**Problem to solve**
In the entries below, find the line with "Single elements of" and print exactly every line from there up to and including the line with "A(:,2:3) is a", with no other lines.

^^^^

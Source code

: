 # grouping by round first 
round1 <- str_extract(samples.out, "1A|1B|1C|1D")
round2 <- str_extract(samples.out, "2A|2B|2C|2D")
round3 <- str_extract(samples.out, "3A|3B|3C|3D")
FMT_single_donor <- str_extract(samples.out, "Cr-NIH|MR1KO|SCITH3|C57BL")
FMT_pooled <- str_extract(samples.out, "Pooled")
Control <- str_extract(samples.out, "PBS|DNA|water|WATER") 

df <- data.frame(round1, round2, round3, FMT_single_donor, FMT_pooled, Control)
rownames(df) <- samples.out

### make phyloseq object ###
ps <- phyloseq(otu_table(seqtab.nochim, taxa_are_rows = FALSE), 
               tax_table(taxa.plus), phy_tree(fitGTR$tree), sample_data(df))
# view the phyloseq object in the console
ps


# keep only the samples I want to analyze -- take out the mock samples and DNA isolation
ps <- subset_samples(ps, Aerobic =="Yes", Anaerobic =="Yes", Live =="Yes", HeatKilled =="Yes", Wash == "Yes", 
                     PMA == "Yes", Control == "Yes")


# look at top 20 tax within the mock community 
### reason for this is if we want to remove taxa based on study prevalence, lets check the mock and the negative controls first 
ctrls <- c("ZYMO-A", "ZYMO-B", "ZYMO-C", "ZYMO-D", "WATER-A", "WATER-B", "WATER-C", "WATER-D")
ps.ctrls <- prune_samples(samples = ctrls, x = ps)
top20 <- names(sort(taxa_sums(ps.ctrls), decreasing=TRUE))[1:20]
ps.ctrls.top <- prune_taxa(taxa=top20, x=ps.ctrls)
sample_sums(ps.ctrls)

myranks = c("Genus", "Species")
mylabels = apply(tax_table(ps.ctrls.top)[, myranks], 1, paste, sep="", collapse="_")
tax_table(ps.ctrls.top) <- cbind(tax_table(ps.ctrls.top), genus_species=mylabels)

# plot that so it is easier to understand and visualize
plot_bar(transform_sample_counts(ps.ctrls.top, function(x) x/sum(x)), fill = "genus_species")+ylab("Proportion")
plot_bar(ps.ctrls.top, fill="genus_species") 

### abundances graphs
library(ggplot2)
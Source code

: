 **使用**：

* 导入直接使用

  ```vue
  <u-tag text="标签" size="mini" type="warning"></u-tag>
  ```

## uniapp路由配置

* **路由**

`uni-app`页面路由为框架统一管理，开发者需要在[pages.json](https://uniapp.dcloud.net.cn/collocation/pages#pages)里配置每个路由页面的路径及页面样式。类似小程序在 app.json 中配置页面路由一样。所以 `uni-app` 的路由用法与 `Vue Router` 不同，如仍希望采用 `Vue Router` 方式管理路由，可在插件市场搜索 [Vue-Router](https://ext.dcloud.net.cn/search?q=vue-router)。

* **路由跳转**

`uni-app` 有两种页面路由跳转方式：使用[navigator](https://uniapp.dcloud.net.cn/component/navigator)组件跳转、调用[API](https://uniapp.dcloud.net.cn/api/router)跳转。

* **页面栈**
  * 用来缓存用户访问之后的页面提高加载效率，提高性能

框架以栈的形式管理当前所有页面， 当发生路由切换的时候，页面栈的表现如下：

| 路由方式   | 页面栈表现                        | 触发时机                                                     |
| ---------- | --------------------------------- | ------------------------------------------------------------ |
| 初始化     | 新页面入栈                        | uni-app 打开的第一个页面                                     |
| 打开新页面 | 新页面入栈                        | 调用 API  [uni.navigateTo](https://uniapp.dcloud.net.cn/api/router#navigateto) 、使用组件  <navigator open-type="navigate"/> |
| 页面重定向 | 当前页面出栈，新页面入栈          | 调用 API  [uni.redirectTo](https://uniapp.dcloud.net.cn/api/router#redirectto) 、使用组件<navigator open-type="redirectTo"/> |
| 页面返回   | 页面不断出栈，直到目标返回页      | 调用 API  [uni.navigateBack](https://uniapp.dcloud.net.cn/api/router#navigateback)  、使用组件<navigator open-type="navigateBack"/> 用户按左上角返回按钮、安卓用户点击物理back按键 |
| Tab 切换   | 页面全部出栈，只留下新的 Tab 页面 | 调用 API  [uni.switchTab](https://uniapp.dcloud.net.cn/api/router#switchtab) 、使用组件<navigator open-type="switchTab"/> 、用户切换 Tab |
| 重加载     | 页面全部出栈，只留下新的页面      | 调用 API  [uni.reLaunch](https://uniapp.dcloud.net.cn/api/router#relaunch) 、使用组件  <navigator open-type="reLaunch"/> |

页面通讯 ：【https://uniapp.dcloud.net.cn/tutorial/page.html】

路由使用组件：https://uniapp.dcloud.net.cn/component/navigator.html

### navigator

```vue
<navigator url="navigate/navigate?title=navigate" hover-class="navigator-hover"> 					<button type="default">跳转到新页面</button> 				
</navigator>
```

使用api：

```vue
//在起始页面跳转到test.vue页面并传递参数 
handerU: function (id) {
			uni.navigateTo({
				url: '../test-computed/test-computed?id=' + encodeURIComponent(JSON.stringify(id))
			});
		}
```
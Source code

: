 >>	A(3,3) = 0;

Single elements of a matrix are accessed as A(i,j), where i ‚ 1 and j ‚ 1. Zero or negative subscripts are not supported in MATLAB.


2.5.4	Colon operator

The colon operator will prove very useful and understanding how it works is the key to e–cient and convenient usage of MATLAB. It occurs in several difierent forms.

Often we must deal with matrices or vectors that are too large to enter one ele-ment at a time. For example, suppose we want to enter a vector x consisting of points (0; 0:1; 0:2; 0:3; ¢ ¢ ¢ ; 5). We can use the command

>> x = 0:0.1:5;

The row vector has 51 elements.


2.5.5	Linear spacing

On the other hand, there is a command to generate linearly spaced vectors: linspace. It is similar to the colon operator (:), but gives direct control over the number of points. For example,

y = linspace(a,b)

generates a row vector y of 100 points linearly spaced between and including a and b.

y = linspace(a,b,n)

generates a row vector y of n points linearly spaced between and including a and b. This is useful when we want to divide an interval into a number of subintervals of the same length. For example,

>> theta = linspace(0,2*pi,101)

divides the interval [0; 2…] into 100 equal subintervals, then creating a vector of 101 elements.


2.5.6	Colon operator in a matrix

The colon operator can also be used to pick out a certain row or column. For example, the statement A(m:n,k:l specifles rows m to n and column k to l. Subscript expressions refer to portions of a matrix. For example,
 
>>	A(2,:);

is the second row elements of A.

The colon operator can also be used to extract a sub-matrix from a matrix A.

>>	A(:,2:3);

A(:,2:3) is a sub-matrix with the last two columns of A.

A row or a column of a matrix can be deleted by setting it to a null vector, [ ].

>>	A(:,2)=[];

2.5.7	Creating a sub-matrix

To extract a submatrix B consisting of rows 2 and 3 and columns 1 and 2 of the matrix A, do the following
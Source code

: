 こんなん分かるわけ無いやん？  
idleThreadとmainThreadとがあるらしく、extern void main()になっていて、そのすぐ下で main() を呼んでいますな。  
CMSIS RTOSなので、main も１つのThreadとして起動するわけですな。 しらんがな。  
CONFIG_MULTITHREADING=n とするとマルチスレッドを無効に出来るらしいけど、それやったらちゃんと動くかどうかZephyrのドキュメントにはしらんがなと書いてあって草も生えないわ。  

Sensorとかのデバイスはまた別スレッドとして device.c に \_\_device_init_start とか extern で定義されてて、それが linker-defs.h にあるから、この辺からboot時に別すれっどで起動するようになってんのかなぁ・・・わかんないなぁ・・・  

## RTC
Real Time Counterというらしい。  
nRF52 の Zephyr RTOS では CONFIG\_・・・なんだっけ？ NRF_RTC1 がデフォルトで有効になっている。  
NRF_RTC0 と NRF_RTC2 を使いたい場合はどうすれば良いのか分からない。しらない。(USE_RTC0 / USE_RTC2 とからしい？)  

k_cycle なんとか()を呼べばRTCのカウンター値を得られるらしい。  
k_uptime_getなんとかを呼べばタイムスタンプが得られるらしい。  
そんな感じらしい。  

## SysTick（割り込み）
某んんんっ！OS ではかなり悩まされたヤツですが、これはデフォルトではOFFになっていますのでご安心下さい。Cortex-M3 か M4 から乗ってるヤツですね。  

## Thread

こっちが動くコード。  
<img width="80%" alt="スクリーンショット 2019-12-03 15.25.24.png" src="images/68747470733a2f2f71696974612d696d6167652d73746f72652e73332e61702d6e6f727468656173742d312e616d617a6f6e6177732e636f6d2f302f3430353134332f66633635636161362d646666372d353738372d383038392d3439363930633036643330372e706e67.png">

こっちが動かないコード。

^^^^

**Output**
Single elements of a matrix are accessed as A(i,j), where i ‚ 1 and j ‚ 1. Zero or negative subscripts are not supported in MATLAB.


2.5.4	Colon operator

The colon operator will prove very useful and understanding how it works is the key to e–cient and convenient usage of MATLAB. It occurs in several difierent forms.

Often we must deal with matrices or vectors that are too large to enter one ele-ment at a time. For example, suppose we want to enter a vector x consisting of points (0; 0:1; 0:2; 0:3; ¢ ¢ ¢ ; 5). We can use the command

>> x = 0:0.1:5;

The row vector has 51 elements.


2.5.5	Linear spacing

On the other hand, there is a command to generate linearly spaced vectors: linspace. It is similar to the colon operator (:), but gives direct control over the number of points. For example,

y = linspace(a,b)

generates a row vector y of 100 points linearly spaced between and including a and b.

y = linspace(a,b,n)

generates a row vector y of n points linearly spaced between and including a and b. This is useful when we want to divide an interval into a number of subintervals of the same length. For example,

>> theta = linspace(0,2*pi,101)

divides the interval [0; 2…] into 100 equal subintervals, then creating a vector of 101 elements.


2.5.6	Colon operator in a matrix

The colon operator can also be used to pick out a certain row or column. For example, the statement A(m:n,k:l specifles rows m to n and column k to l. Subscript expressions refer to portions of a matrix. For example,
 
>>	A(2,:);

is the second row elements of A.

The colon operator can also be used to extract a sub-matrix from a matrix A.

>>	A(:,2:3);

A(:,2:3) is a sub-matrix with the last two columns of A.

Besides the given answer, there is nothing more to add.